(Saved data entries)
------------------------------------------------

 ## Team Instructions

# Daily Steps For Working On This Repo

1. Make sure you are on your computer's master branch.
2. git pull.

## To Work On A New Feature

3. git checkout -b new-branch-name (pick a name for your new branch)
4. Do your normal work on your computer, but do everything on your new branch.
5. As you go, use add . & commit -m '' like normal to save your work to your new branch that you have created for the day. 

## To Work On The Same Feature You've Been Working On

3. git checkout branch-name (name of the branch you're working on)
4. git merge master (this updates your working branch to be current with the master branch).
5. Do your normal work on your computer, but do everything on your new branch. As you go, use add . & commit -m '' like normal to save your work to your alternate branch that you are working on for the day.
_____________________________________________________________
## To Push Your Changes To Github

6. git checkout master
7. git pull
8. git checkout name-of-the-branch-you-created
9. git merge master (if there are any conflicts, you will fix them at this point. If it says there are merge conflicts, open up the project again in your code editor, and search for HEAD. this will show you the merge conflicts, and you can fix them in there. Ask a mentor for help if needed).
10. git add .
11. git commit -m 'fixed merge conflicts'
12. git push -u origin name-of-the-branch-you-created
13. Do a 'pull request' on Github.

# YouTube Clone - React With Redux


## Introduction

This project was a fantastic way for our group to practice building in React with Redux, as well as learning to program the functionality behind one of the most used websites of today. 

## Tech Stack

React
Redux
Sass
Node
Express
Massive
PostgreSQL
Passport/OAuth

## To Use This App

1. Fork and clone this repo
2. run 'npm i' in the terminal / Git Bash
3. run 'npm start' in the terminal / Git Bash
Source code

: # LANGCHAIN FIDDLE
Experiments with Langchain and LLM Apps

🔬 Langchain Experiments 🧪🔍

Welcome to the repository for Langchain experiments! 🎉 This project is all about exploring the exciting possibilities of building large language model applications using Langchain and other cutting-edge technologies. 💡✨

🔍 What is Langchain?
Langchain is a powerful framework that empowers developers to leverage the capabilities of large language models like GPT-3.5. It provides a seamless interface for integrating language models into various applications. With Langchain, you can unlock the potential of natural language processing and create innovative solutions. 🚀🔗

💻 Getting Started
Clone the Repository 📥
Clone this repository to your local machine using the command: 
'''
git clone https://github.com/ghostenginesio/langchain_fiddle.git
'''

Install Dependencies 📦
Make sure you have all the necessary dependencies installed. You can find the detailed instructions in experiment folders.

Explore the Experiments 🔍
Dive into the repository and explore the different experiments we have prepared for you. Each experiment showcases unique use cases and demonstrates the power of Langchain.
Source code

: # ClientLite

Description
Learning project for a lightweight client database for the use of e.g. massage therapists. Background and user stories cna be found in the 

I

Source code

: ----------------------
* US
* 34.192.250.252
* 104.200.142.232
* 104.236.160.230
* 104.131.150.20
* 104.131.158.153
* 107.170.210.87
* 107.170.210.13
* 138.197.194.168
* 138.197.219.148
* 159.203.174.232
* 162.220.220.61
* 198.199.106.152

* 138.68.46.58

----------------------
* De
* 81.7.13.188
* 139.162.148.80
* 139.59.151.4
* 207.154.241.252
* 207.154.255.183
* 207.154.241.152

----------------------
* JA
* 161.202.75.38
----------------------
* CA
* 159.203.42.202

------------------------------------------------

The output should be exactly the lines above from the line containing "1. Make sure" to the line containing "4. git merge", inclusive, with no other lines.

> _Solution for this exercise_
1. Make sure you are on your computer's master branch.
2. git pull.

## To Work On A New Feature

3. git checkout -b new-branch-name (pick a name for your new branch)
4. Do your normal work on your computer, but do everything on your new branch.
5. As you go, use add . & commit -m '' like normal to save your work to your new branch that you have created for the day. 

## To Work On The Same Feature You've Been Working On

3. git checkout branch-name (name of the branch you're working on)
4. git merge master (this updates your working branch to be current with the master branch).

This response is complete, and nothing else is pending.